Court recordings have only been allowed for a handful of extremely high-profile cases considered to be of historical value, such as the trials of Nazi officials and collaborators including Klaus Barbie, Rwandan officials involved in the Tutsi genocide and figures linked to Chilean dictator Augusto Pinochet.
The most recent recorded court proceedings were last year, for the January 2015 attacks against the Charlie Hebdo newspaper in Paris and a kosher supermarket.
Brahim Abdeslam, the brother of defendant Salah Abdeslam, holds a rifle in front of La Belle Equipe restaurant in Paris on Nov. 13, 2015. Brahim detonated his suicide vest after gunning down dozens of French civilians
Twenty men are going on trial from Wednesday, six of them in absentia.
Most of the men who face trial are accused of helping create false identities, transporting the attackers back to Europe from Syria, providing them with money and phones, and supplying explosives and weapons, while five of the six absent defendants are presumed dead.

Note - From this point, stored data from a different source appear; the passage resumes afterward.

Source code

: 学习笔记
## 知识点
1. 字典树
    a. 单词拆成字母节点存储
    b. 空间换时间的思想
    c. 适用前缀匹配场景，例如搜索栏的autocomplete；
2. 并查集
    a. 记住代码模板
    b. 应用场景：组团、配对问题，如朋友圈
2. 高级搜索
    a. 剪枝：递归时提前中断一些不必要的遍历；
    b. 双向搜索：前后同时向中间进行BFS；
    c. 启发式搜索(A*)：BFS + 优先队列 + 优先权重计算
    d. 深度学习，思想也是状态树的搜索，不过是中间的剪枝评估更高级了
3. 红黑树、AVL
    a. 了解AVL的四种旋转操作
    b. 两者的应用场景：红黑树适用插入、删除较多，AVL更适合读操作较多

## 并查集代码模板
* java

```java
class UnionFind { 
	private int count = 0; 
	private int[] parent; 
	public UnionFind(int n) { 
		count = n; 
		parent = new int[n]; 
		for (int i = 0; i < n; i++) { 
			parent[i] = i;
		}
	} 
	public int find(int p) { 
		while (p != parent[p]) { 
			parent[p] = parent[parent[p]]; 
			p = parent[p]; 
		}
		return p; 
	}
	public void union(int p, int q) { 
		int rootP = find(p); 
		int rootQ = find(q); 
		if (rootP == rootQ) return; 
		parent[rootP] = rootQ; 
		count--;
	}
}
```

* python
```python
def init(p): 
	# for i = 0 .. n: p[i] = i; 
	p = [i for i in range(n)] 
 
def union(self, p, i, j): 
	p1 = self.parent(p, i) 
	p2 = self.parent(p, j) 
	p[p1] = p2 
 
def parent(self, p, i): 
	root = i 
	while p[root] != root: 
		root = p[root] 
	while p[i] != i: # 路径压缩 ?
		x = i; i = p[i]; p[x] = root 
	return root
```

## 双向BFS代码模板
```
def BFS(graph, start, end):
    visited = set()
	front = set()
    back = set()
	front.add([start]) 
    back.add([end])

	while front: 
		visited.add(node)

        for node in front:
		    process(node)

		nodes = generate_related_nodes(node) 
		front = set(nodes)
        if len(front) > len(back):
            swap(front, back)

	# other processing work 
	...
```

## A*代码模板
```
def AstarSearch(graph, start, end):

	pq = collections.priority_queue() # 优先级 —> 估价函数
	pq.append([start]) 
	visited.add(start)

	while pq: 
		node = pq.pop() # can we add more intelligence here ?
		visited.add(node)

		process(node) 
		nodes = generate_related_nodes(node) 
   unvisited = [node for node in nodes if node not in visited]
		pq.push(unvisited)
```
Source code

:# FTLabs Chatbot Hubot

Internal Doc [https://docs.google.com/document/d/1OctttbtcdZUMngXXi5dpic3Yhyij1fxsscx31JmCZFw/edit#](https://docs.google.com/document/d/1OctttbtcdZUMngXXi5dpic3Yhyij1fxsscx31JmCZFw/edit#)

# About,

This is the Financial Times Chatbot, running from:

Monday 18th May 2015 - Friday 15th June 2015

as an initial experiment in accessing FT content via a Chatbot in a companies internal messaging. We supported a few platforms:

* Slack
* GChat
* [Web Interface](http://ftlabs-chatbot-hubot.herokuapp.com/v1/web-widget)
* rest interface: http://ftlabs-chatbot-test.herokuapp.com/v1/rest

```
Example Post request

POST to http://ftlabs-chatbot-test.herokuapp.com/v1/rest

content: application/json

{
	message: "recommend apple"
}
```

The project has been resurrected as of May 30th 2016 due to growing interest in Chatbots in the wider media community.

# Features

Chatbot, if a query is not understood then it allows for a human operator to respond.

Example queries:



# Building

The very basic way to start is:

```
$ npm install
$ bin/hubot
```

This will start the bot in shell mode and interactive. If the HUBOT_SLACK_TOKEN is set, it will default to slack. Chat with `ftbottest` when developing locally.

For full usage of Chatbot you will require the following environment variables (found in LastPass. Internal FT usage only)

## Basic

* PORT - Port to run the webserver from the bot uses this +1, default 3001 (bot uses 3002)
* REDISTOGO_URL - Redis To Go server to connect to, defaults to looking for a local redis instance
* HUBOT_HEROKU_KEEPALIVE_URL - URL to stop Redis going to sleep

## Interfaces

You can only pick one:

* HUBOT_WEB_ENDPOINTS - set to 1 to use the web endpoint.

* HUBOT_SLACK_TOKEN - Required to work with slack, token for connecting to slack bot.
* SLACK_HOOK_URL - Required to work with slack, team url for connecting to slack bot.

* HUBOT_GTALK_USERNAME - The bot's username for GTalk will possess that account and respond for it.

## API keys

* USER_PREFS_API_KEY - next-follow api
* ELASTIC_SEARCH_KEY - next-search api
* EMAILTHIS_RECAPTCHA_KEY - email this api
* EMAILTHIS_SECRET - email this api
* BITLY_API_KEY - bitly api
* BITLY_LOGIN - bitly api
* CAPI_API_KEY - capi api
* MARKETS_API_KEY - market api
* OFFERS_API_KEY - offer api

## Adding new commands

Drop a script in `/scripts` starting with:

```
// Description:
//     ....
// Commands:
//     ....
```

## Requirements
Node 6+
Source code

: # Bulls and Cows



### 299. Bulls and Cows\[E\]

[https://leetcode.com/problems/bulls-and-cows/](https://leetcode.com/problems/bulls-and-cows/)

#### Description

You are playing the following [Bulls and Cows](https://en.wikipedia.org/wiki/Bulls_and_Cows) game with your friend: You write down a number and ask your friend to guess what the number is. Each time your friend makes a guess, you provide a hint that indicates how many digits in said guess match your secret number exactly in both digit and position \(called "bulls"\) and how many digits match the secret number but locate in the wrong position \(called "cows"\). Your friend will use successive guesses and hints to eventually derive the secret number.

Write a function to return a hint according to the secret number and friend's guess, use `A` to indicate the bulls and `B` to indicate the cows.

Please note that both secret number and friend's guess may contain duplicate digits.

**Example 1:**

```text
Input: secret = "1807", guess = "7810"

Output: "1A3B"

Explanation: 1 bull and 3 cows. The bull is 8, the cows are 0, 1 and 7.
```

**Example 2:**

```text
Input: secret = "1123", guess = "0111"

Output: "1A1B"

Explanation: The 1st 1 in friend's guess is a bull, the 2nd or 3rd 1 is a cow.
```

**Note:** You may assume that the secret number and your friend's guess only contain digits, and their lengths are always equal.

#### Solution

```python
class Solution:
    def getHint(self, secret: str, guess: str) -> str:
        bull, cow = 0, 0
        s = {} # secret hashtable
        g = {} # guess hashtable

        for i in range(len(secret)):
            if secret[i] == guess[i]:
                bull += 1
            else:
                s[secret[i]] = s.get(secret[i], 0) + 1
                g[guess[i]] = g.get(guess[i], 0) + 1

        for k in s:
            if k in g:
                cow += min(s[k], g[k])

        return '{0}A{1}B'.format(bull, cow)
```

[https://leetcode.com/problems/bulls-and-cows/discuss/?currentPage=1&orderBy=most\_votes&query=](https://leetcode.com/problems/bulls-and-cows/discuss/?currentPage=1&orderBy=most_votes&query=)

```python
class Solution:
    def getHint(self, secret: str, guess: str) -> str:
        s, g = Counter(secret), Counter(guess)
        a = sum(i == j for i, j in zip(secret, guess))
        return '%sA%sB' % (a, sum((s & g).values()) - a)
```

Salah Abdeslam meanwhile is the main defendant and will face rigorous questioning over a period of three months.
Abdeslam is charged with murder, and is the only allegedly terrorist who carried out the attacks firsthand thought to be alive.
His brother, Brahim Abdeslam, detonated his suicide vest after gunning down dozens of French civilians with automatic weapons.
Abdeslam was finally arrested in his Brussels neighborhood of Molenbeek in March 2016 after four months on the run, days before the IS network of which he was a part attacked the Brussels airport and metro, killing another 32 people.
Security at the courthouse is expected to be significant.
The courthouse is on the island at the centre of Paris, around which all driving, parking and even pedestrian traffic will be blocked from most of the surrounding streets and along the banks of the River Seine.
There will be different entries for different parties to the case, who will undergo searches each time they enter the building, with multiple checkpoints being set up to ensure the maximum level of security.
France was hit by a spate of ‘lone wolf’ jihadist attacks last year and Interior Minister Gerald Darmanin said 1,000 police would be on duty to ensure security.